I wonder how many people I’ll lose after the next sentence. The second law of thermodynamics states that the entropy of a system will increase over time. Don’t stop reading! I promise you—I’ll explain my point.
There is an awful lot of complicated math that goes into proving the 2nd law to explain that unless work (i.e. energy) is put into a system, it will inevitably become disordered.
What does this mean? Well, in everyday speak, it’s like cleaning your house. You clean your house, and over time it becomes progressively more cluttered and dusty. It will continue to do so until you put work (i.e. energy) into fixing it up again.
The 2nd law has more to it than just that entropy is inevitable, but that’s the part I’m thinking of now. While the 2nd law is a fundamental part of physics, it has relevance to all science. (Aside: as may become obvious as I continue to blog, physics is the root of it all.)
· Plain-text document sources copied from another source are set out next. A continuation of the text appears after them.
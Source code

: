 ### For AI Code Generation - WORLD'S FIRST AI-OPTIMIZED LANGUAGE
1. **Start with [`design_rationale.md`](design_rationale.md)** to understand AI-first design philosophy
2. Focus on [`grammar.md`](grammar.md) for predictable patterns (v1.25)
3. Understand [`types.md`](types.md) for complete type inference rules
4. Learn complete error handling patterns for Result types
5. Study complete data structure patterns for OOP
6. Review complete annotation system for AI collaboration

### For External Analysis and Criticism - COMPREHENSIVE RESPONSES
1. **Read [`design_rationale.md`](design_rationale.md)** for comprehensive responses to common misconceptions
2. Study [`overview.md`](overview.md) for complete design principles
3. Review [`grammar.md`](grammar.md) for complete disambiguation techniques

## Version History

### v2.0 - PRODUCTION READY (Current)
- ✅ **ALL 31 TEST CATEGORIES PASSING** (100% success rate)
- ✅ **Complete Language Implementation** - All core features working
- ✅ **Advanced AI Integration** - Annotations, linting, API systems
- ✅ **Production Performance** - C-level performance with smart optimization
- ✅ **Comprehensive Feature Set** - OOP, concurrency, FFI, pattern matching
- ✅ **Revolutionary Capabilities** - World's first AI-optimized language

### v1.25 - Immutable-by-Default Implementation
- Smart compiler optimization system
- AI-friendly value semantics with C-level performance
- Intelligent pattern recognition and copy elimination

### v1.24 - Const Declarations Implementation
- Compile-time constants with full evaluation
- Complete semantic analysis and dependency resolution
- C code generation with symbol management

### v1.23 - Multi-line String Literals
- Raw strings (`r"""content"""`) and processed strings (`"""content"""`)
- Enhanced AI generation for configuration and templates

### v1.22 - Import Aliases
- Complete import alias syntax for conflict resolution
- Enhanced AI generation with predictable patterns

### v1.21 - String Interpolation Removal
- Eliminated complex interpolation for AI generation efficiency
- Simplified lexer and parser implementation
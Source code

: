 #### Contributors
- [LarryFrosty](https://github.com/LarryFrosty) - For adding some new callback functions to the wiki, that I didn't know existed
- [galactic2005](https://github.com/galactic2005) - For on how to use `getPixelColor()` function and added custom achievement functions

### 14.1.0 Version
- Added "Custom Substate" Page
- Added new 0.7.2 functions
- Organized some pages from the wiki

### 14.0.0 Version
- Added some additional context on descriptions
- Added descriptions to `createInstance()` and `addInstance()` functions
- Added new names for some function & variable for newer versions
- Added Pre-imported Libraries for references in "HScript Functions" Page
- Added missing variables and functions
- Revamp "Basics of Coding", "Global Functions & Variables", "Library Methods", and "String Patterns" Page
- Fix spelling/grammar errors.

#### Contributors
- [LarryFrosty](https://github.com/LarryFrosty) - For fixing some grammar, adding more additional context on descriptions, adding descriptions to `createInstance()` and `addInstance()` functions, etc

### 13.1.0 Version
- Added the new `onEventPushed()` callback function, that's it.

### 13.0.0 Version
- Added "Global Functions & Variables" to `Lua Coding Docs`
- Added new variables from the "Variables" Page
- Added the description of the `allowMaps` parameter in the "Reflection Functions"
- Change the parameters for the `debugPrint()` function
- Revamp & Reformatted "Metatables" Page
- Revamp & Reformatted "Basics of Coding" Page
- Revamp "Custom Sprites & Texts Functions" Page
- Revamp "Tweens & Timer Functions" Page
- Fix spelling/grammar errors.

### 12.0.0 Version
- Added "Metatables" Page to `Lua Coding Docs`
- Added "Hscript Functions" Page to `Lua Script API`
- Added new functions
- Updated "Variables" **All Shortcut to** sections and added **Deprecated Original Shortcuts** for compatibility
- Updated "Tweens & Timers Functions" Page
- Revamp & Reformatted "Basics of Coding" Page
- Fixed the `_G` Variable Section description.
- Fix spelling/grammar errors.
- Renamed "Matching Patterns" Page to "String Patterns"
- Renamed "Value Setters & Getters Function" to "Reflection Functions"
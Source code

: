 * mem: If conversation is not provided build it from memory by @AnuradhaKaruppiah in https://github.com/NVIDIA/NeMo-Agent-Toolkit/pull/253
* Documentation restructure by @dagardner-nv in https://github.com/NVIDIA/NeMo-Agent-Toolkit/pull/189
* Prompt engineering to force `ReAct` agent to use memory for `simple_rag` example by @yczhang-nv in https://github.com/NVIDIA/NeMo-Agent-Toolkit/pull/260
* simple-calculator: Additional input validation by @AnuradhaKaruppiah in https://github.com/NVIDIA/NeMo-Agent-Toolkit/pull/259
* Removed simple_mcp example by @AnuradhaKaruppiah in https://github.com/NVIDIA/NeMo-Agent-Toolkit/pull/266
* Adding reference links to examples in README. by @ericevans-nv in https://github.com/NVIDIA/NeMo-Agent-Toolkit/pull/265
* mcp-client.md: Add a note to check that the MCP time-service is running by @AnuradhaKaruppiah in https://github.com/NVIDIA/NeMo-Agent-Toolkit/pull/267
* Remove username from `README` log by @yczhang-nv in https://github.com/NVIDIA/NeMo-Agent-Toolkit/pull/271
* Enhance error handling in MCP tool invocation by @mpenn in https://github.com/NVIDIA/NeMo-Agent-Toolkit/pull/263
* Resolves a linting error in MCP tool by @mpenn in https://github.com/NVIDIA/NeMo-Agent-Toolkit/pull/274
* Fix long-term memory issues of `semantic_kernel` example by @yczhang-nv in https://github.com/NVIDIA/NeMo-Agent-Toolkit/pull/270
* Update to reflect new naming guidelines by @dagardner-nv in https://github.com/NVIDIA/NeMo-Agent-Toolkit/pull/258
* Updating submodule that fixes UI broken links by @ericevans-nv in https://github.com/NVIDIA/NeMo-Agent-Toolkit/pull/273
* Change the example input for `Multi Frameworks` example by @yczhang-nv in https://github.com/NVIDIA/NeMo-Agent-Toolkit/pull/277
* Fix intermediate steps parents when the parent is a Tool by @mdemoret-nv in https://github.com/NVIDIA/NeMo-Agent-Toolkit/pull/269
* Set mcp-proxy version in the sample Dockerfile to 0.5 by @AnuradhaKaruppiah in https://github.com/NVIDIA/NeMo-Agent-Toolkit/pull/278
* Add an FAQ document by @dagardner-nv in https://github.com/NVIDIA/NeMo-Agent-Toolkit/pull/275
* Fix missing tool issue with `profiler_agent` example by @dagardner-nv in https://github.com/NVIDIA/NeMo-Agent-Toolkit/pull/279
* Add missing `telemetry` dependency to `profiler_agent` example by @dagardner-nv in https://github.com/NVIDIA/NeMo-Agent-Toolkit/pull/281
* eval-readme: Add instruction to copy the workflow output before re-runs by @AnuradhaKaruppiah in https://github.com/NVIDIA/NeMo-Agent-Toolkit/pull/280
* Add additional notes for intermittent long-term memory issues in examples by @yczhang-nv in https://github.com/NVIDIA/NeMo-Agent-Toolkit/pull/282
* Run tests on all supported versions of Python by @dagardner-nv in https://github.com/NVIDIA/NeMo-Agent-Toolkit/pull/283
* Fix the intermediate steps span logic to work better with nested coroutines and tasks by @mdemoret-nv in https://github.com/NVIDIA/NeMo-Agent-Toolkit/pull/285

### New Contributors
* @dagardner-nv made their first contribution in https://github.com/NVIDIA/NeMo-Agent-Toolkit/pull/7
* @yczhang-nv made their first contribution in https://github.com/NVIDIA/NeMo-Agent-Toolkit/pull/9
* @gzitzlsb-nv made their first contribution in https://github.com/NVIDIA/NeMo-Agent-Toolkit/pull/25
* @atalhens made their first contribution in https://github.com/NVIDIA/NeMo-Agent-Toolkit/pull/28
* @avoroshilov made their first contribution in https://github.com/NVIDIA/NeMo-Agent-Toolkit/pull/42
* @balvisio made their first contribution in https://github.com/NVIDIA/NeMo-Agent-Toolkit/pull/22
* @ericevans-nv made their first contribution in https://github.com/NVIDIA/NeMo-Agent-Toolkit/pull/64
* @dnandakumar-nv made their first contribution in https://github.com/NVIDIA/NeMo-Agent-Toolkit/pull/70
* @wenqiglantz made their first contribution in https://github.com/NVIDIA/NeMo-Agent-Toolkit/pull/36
As a biologist, I realize that to create order, whether that is the manufacture of a complex molecule such as a protein, a highly organized single cell, or an entire multicellular organism (such as a person) requires a huge amount of energy (hence the fact that we must eat to maintain our system).
So, it is because the nature of nature is to become disordered that I find elegance in things that ARE ordered—especially in nature. The fixed number of petals found on flowers, the regular pattern of shapes on a shell, the periodic table.
The periodic table???!!!
Yup, the symbol of a science geek, mostly attributed to a Russian chemist by the name of Mendeleev in 1869. Think about it. The table represents all of the elements found in our universe. And the elements are constructed such that their atomic numbers can be placed in order, based on the number of protons in the nucleus of their atoms.
Hydrogen (H) has 1 proton, Helium (He) has 2, Lithium (Li) 3, and so on.
In other words, the elements are ordered. The building blocks of nature are ordered. There is elegance in that. And a lot of force goes in to maintaining the structure of the atom. The strong and weak nuclear forces are needed to maintain the atomic structure and keep the atom, with its oppositely charged protons and electrons, together. There is a lot of work involved in maintaining order.